Auch die musikalische Ausdeutung des Abendmahlsgeschehens am Gründonnerstag ist spärlich. Das Messbuch sieht als Eröffnungsvers für den Gründonnerstag den folgenden Text vor: „Wir rühmen uns des Kreuzes unseres Herrn Jesus Christus. In ihm ist uns Heil geworden und Auferstehung und Leben. Durch ihn sind wir erlöst und befreit.“ Die vorgesehenen Gesänge zu Fußwaschung und Gabenbereitung („Ubi caritas et amor“) reflektieren ebenfalls eher die Hingabe Jesu am Kreuz, die sich im Symbol der Fußwaschung ausdrückt. Eucharistisch wird es erst danach. Das Gotteslob weist im Stammteil nur zwei explizite Gründonnerstags-Lieder aus. Das eine, „Beim letzten Abendmahle“, ist zunächst eine Kurzerzählung des Einsetzungsberichtes, das andere, „Also sprach beim Abendmahle“, verbindet die Abendmahlshandlung mit den Inhalten der johanneischen Abschiedsreden. Die Ausdeutung der Feier Jesu mit seinen Jüngern und die Einsetzung des Altarsakraments haben also in der Liturgie des Gründonnerstags erstaunlich wenig Platz.

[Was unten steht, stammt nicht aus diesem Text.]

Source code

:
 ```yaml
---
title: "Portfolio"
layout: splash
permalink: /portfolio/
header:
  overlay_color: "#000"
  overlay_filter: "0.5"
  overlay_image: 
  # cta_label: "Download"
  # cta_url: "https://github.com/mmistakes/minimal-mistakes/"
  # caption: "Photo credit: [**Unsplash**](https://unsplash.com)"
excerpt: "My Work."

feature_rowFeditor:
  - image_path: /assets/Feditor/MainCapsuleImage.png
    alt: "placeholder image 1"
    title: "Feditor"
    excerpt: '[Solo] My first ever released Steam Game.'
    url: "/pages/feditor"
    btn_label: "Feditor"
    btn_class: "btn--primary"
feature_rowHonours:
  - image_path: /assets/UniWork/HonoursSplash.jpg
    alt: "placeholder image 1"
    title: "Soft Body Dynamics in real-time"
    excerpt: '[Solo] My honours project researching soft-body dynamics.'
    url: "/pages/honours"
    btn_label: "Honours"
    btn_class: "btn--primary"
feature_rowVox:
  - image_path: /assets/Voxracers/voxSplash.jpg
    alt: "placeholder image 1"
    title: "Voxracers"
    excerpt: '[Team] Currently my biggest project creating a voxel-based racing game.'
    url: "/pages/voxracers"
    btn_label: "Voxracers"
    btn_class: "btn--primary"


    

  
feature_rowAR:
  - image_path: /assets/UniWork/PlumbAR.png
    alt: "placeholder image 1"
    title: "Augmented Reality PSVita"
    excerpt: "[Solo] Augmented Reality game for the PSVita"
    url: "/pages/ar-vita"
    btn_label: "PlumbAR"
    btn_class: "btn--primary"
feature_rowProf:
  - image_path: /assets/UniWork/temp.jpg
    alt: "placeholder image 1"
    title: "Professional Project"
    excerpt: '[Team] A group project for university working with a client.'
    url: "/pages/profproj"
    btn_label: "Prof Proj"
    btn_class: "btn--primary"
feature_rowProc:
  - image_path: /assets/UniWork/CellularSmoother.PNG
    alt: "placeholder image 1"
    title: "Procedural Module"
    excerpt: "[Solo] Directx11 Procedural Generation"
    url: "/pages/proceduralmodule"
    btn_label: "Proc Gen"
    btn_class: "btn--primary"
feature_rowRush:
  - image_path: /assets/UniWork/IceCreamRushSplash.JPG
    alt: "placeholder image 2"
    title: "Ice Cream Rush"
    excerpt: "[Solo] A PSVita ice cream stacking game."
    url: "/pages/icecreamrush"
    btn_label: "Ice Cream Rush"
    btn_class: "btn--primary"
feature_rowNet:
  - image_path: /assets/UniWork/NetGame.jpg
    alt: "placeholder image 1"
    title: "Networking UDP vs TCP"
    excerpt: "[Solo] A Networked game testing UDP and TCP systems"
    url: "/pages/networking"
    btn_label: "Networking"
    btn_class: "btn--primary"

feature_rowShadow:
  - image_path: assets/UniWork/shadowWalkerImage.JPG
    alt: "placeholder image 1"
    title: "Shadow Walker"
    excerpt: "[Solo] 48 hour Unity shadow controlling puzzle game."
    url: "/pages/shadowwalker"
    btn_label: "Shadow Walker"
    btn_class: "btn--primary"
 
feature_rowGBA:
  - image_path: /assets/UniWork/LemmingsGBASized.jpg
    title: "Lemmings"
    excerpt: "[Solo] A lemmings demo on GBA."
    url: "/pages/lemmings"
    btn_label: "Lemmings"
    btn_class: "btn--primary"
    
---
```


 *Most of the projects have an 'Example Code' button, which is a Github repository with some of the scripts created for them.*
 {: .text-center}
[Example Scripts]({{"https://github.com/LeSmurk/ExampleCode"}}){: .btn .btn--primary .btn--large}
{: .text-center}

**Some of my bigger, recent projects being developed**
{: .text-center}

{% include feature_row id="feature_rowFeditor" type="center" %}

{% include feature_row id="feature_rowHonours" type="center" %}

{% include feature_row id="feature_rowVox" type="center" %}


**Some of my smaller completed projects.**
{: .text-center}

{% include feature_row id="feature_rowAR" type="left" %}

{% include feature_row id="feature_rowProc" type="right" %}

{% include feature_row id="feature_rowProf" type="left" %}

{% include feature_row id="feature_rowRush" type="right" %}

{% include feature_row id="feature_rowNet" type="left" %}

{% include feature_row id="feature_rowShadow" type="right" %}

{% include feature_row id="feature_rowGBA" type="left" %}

Ich möchte daher einen Blick auf den biblischen Abendmahlsbericht und einige seiner Deutungen werfen. Dabei geht es nicht um eine Exegese (wissenschaftliche Bibelauslegung) des Textes[1] und auch nicht um eine dogmatische Eucharistielehre[2]. Vielmehr hat das Verstehen des „Letzten Abendmahls“ inner- und außerhalb des Christentums verschiedenste Ansätze hervorgebracht. Von ihnen möchte ich als Anregung ein kleines Panorama (in Wort und Musik) präsentieren, auch , um das eigene Nachdenken über den Gründonnerstag anzuregen.

Die jüdische Perspektive

In der katholische Tradition ist das „Letzte Abendmahl“ eng mit dem Begriff „Sakrament“ verbunden. Das Geschehen am Gründonnerstag wird als Einsetzungsfeier der Eucharistie verstanden und begründet damit den zentralen Ritus der christlichen (vor allem der katholischen und orthodoxen) Tradition. Die Darbringung von Brot und Wein durch den Priester und die Gemeinde und deren Wandlung in „Leib und Blut“ beschäftigen die Theologen zu allen Zeiten. Der Gründonnerstag wird so häufig zu einem Ausgangspunkt für die Eucharistielehre, in der die Art der Verwandlung (Transsubstantiation), die Anbetung Gottes unter dem Zeichen der Hostie, die Teilhabe am göttlichen Leben (Kommunion) und die aus ihr entstehende Gemeinschaft der Kirche als sakramentale Gemeinschaft (Communio) im Mittelpunkt des Nachdenkens stehen.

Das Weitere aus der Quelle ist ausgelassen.